Agile Project Management – Some Home Truths!
Rob Thomsett, author and consultant, got the graveyard shift at the Agile Business Conference in London today. Rob says, above all, implementing agile is first and foremost a culture change. For sure, it changes the role of project managers in software development. But it doesn’t eradicate the need for project managers. Project management is absolutely still needed.
I’ve blogged quite a bit recently about how I believe the same. More work can be done as Business As Usual when using agile methods. But for larger projects, agile software development needs to be augmented with good project management practices. In these cases, agile software development alone is not enough.
Rob is a very entertaining speaker – no sleeping here!
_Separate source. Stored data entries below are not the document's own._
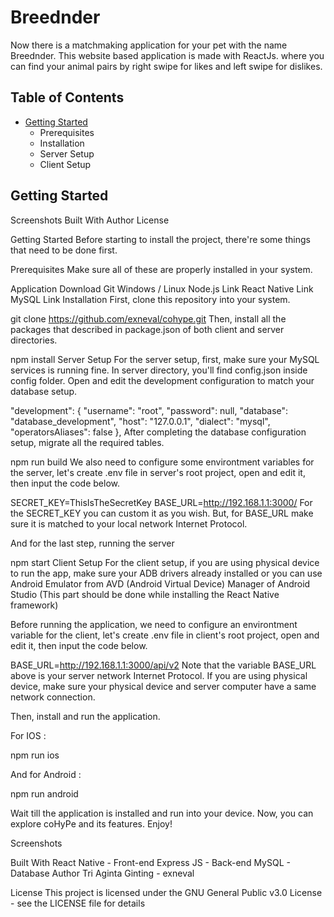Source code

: # Breednder
Now there is a matchmaking application for your pet with the name Breednder. This website based application is made with ReactJs. where you can find your animal pairs by right swipe for likes and left swipe for dislikes.

## Table of Contents
* [Getting Started][getting-started]
	* Prerequisites 
	* Installation
	* Server Setup
	* Client Setup



## Getting Started
[getting-started]: https://github.com/septe01/DW14SMTDY__Breednder "Getting Started"


[getting-started]: https://github.com/exneval/cohype#getting-started "Getting Started "

Screenshots
Built With
Author
License

Getting Started
Before starting to install the project, there're some things that need to be done first.

Prerequisites
Make sure all of these are properly installed in your system.

Application	Download
Git	Windows / Linux
Node.js	Link
React Native	Link
MySQL	Link
Installation
First, clone this repository into your system.

git clone https://github.com/exneval/cohype.git
Then, install all the packages that described in package.json of both client and server directories.

npm install
Server Setup
For the server setup, first, make sure your MySQL services is running fine. In server directory, you'll find config.json inside config folder. Open and edit the development configuration to match your database setup.

  "development": {
    "username": "root",
    "password": null,
    "database": "database_development",
    "host": "127.0.0.1",
    "dialect": "mysql",
    "operatorsAliases": false
  },
After completing the database configuration setup, migrate all the required tables.

npm run build
We also need to configure some environtment variables for the server, let's create .env file in server's root project, open and edit it, then input the code below.

SECRET_KEY=ThisIsTheSecretKey
BASE_URL=http://192.168.1.1:3000/
For the SECRET_KEY you can custom it as you wish. But, for BASE_URL make sure it is matched to your local network Internet Protocol.

And for the last step, running the server

npm start
Client Setup
For the client setup, if you are using physical device to run the app, make sure your ADB drivers already installed or you can use Android Emulator from AVD (Android Virtual Device) Manager of Android Studio (This part should be done while installing the React Native framework)

Before running the application, we need to configure an environtment variable for the client, let's create .env file in client's root project, open and edit it, then input the code below.

BASE_URL=http://192.168.1.1:3000/api/v2
Note that the variable BASE_URL above is your server network Internet Protocol. If you are using physical device, make sure your physical device and server computer have a same network connection.

Then, install and run the application.

For IOS :

npm run ios

And for Android :

npm run android

Wait till the application is installed and run into your device. Now, you can explore coHyPe and its features. Enjoy!

Screenshots


Built With
React Native - Front-end
Express JS - Back-end
MySQL - Database
Author
Tri Aginta Ginting - exneval

License
This project is licensed under the GNU General Public v3.0 License - see the LICENSE file for details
Some really interesting home truths. About executives’ view of projects, and how the IT industry has so consistently failed to deliver on projects for the last 40 years.
One of the biggest challenge with any project, agile or not, is managing scope. Rob has never believed that requirements can be fully defined up-front. Getting Project Sponsors to pay any attention to their projects is also a big challenge. Sponsors need to clear a space in their diaries, and play an active role in their projects!
Rob says he hates the term ‘Users’. He remembers in the IT dark ages, when everyone thought Users were stupid. On the evolutionary scale, somewhere between pigeon and monkey! Agile development changes this. It builds trust. Trust between the Experts and ‘Users’. It starts to create a partnership. A real partnership between IT and business people.
Projects must have an open relationship with stakeholders. The only purpose of delivering projects is to deliver what the stakeholders want. Stakeholders are not the enemy. Projects must engage stakeholders as allies.
On his website, Rob has some estimating games. Things like “guess the number your boss is thinking of”, “double it because the boss will halve it”, stuff like that. They sound fun!
Agile Project Management principles should be openness, honesty, integrity. Also simplicity, face-to-face communication and no bureaucracy!
Rob says the software development model (analyse, design, develop, test and implement) is still right. It’s the artefacts that are wrong. Don’t throw out the model. Agile still needs these processes. But do throw out the artefacts. Remove the bureaucracy!
He also talked about an idea he has for a reality TV programme – Bureaucrats Survivor! where bureaucrats are stranded on a desert island and have to survive. He said they’d probably start by cutting down all the trees, so they can make forms! Only then would they realise they needed them for fruit :-)
Rob showed an interesting tool for defining the success criteria for projects. He called it “Success Sliders”. It’s a tool to help facilitate a conversation with stakeholders about what’s important for them on the project. A way to align stakeholder expectations. Looks really interesting if well facilitated – well worth a look!